_EXERCISE INSTRUCTIONS_
Provide only the number of lines below that hold "Playing".

++++++++++++++++++++

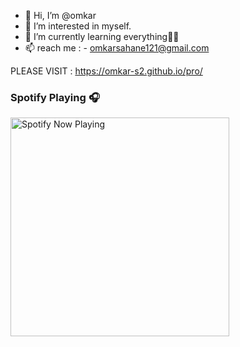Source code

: - 👋 Hi, I’m @omkar
- 👀 I’m interested in myself.
- 🌱 I’m currently learning everything🤣🤣
- 📫 reach me : - omkarsahane121@gmail.com

PLEASE VISIT : https://omkar-s2.github.io/pro/
### Spotify Playing 🎧
[<img src="https://omkar-spotify-now-playing.vercel.app/api/spotify-playing" alt="Spotify Now Playing" width="350" />](https://omkar-spotify-now-playing.vercel.app/api/spotify-playing)


<!---
omkar-s2/omkar-s2 is a ✨ special ✨ repository because its `README.md` (this file) appears on your GitHub profile.
You can click the Preview link to take a look at your changes.
--->

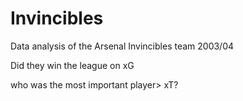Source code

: # Invincibles
Data analysis of the Arsenal Invincibles team 2003/04


Did they win the league on xG

who was the most important player> xT?


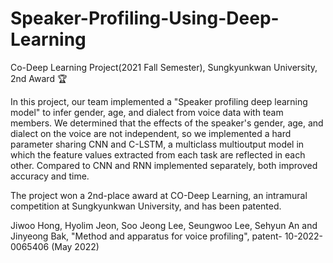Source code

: # Speaker-Profiling-Using-Deep-Learning
Co-Deep Learning Project(2021 Fall Semester), Sungkyunkwan University, 2nd Award 🏆

In this project, our team implemented a "Speaker profiling deep learning model" to infer gender, age, and dialect from voice data with team members. We determined that the effects of the speaker's gender, age, and dialect on the voice are not independent, so we implemented a hard parameter sharing CNN and C-LSTM, a multiclass multioutput model in which the feature values extracted from each task are reflected in each other. Compared to CNN and RNN implemented separately, both improved accuracy and time.

The project won a 2nd-place award at CO-Deep Learning, an intramural competition at Sungkyunkwan University, and has been patented.

Jiwoo Hong, Hyolim Jeon, Soo Jeong Lee, Seungwoo Lee, Sehyun An and Jinyeong Bak, "Method and apparatus for voice profiling", patent- 10-2022-0065406 (May 2022)
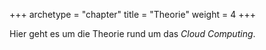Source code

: +++
archetype = "chapter"
title = "Theorie"
weight = 4
+++

Hier geht es um die Theorie rund um das _Cloud Computing_.
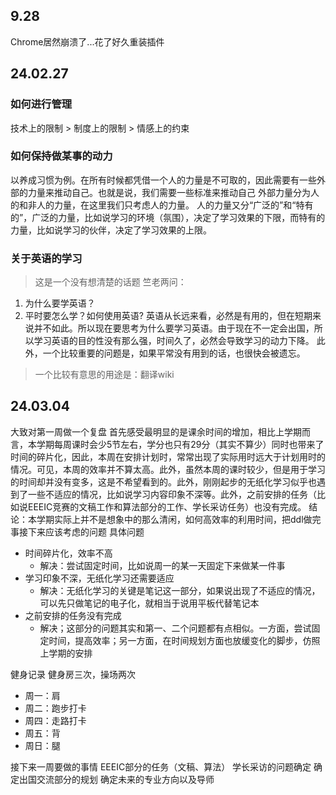 ## 9.28
Chrome居然崩溃了...花了好久重装插件

## 24.02.27
### 如何进行管理
技术上的限制 > 制度上的限制 > 情感上的约束

### 如何保持做某事的动力
以养成习惯为例。在所有时候都凭借一个人的力量是不可取的，因此需要有一些外部的力量来推动自己。也就是说，我们需要一些标准来推动自己
外部力量分为人的和非人的力量，在这里我们只考虑人的力量。
人的力量又分“广泛的”和“特有的”，广泛的力量，比如说学习的环境（氛围），决定了学习效果的下限，而特有的力量，比如说学习的伙伴，决定了学习效果的上限。

### 关于英语的学习
> 这是一个没有想清楚的话题
竺老两问：
1. 为什么要学英语？
2. 平时要怎么学？如何使用英语?
英语从长远来看，必然是有用的，但在短期来说并不如此。所以现在要思考为什么要学习英语。由于现在不一定会出国，所以学习英语的目的性没有那么强，时间久了，必然会导致学习的动力下降。
此外，一个比较重要的问题是，如果平常没有用到的话，也很快会被遗忘。

> 一个比较有意思的用途是：翻译wiki


## 24.03.04
大致对第一周做一个复盘
首先感受最明显的是课余时间的增加，相比上学期而言，本学期每周课时会少5节左右，学分也只有29分（其实不算少）同时也带来了时间的碎片化，因此，本周在安排计划时，常常出现了实际用时远大于计划用时的情况。可见，本周的效率并不算太高。此外，虽然本周的课时较少，但是用于学习的时间却并没有变多，这是不希望看到的。此外，刚刚起步的无纸化学习似乎也遇到了一些不适应的情况，比如说学习内容印象不深等。此外，之前安排的任务（比如说EEEIC竞赛的文稿工作和算法部分的工作、学长采访任务）也没有完成。
结论：本学期实际上并不是想象中的那么清闲，如何高效率的利用时间，把ddl做完事接下来应该考虑的问题
具体问题
- 时间碎片化，效率不高
  - 解决：尝试固定时间，比如说周一的某一天固定下来做某一件事
- 学习印象不深，无纸化学习还需要适应
  - 解决：无纸化学习的关键是笔记这一部分，如果说出现了不适应的情况，可以先只做笔记的电子化，就相当于说用平板代替笔记本
- 之前安排的任务没有完成
  - 解决；这部分的问题其实和第一、二个问题都有点相似。一方面，尝试固定时间，提高效率；另一方面，在时间规划方面也放缓变化的脚步，仿照上学期的安排
  
健身记录
健身房三次，操场两次
- 周一：肩
- 周二：跑步打卡
- 周四：走路打卡
- 周五：背
- 周日：腿

接下来一周要做的事情
EEEIC部分的任务（文稿、算法）
学长采访的问题确定
确定出国交流部分的规划
确定未来的专业方向以及导师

++++++++++++++++++++

_SOLUTION TO THIS EXERCISE_
2